Lemarié Jérémie, Boufenzer Amir, Popovic Batric, Tran Nguyen, Groubatch Frederique, Derive Marc, Labroca Pierre, Barraud Damien, Gibot Sébastien
Inserm UMR_S1116, Faculté de Médecine de Nancy, Université de Lorraine, Nancy, France.
Medical Intensive Care Unit, Hôpital Central, CHU Nancy, Nancy, France.
ESC Heart Fail. 2015 Jun;2(2):90-99. doi: 10.1002/ehf2.12029.
Limitation of ischemia/reperfusion injury is a major therapeutic target after acute myocardial infarction (AMI). Toll-like receptors are implicated in the inflammatory response that occurs during reperfusion. The triggering receptor expressed on myeloid cells (TREM)-1 acts as an amplifier of the immune response triggered by toll-like receptor engagement. We hypothesized that administration of a TREM-1 inhibitory peptide (LR12) could limit reperfusion injury in a porcine model of AMI.
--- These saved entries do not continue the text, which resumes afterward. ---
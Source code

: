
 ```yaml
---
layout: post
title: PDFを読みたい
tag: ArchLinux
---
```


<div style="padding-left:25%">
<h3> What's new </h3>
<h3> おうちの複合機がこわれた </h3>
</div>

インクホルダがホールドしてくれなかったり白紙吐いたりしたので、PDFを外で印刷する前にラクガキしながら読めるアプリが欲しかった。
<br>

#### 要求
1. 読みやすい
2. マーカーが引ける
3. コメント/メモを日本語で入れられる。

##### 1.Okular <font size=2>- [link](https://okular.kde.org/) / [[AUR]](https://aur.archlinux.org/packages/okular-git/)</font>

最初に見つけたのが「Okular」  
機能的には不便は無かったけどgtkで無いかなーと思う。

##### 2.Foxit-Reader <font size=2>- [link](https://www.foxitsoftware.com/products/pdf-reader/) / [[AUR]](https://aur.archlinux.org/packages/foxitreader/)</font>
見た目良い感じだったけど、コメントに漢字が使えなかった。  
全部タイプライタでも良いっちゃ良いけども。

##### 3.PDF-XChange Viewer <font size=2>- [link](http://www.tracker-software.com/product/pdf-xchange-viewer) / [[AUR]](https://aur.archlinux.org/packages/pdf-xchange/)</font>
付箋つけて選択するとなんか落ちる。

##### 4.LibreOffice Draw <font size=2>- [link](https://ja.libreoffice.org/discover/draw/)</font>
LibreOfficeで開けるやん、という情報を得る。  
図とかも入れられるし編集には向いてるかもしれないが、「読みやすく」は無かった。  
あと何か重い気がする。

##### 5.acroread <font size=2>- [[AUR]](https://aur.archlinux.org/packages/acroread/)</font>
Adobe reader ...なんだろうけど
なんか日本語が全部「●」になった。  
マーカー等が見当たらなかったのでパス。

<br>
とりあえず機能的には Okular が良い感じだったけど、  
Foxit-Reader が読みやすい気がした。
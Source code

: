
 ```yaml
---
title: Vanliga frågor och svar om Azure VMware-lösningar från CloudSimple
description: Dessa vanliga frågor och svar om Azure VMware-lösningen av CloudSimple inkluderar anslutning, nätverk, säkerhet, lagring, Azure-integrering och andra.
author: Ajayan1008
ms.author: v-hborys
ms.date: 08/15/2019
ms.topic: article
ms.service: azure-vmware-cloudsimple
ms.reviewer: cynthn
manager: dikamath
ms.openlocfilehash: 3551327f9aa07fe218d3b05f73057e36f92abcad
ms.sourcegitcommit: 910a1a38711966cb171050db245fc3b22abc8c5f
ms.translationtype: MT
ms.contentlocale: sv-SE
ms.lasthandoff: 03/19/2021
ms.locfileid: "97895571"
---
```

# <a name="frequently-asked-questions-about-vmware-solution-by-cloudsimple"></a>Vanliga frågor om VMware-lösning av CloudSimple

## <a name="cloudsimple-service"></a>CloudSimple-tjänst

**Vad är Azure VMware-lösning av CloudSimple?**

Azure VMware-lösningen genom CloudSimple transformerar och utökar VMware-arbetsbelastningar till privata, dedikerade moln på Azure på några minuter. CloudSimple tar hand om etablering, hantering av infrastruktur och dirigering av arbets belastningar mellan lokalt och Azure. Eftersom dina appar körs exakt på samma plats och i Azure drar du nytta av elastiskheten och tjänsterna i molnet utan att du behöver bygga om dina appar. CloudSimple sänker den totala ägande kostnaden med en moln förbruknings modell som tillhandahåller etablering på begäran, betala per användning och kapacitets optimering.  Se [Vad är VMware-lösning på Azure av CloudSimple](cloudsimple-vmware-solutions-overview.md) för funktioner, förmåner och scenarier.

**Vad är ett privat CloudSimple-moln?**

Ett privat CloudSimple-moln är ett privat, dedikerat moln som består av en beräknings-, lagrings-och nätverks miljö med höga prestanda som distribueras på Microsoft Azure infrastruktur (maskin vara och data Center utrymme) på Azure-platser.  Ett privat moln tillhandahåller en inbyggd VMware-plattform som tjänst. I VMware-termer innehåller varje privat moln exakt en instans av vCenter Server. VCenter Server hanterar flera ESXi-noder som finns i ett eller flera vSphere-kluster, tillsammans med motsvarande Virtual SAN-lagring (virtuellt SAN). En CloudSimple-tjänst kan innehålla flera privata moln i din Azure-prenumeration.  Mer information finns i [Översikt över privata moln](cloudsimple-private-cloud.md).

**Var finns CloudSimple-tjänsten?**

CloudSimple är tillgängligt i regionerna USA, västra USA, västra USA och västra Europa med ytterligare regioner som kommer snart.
AMI was induced in 15 adult minipigs by a closed-chest coronary artery occlusion-reperfusion technique. Animals were randomized to receive LR12 or vehicle before reperfusion (LR12 n = 7, vehicle n = 8), and were monitored during 18 h. AMI altered hemodynamics and cardiac function, as illustrated by a drop of mean arterial pressure, cardiac index, cardiac power index, ejection fraction, and real-time pressure-volume loop-derived parameters. TREM-1 inhibition by LR12 significantly improved these dysfunctions (P < 0.03) and limited infarct size, as assessed by lower creatine phosphokinase and troponin I concentrations (P < 0.005). Pulmonary, renal, and hepatic impairments occurred after AMI and were attenuated by LR12 administration as assessed by a better PaO to FiO ratio, a less positive fluid balance, and lower liver enzymes levels (P < 0.05).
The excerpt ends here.